(Required action) Each line below needs to be repeated precisely as it is.

(Excerpted records)
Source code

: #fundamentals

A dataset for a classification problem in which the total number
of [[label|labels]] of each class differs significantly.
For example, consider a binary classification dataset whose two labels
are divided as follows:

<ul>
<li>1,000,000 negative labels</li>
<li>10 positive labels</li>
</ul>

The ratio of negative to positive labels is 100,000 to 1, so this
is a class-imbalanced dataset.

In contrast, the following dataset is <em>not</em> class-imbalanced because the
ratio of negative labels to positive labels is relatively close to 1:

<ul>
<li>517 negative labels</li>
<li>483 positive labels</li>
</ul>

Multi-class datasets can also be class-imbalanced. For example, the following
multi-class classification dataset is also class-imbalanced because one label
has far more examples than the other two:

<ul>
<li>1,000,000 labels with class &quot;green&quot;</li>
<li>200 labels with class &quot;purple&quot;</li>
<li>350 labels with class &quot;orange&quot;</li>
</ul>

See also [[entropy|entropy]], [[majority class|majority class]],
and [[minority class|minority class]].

(Finished task)
Source code

: #fundamentals

A dataset for a classification problem in which the total number
of [[label|labels]] of each class differs significantly.
For example, consider a binary classification dataset whose two labels
are divided as follows:

<ul>
<li>1,000,000 negative labels</li>
<li>10 positive labels</li>
</ul>

The ratio of negative to positive labels is 100,000 to 1, so this
is a class-imbalanced dataset.

In contrast, the following dataset is <em>not</em> class-imbalanced because the
ratio of negative labels to positive labels is relatively close to 1:

<ul>
<li>517 negative labels</li>
<li>483 positive labels</li>
</ul>

Multi-class datasets can also be class-imbalanced. For example, the following
multi-class classification dataset is also class-imbalanced because one label
has far more examples than the other two:

<ul>
<li>1,000,000 labels with class &quot;green&quot;</li>
<li>200 labels with class &quot;purple&quot;</li>
<li>350 labels with class &quot;orange&quot;</li>
</ul>

See also [[entropy|entropy]], [[majority class|majority class]],
and [[minority class|minority class]].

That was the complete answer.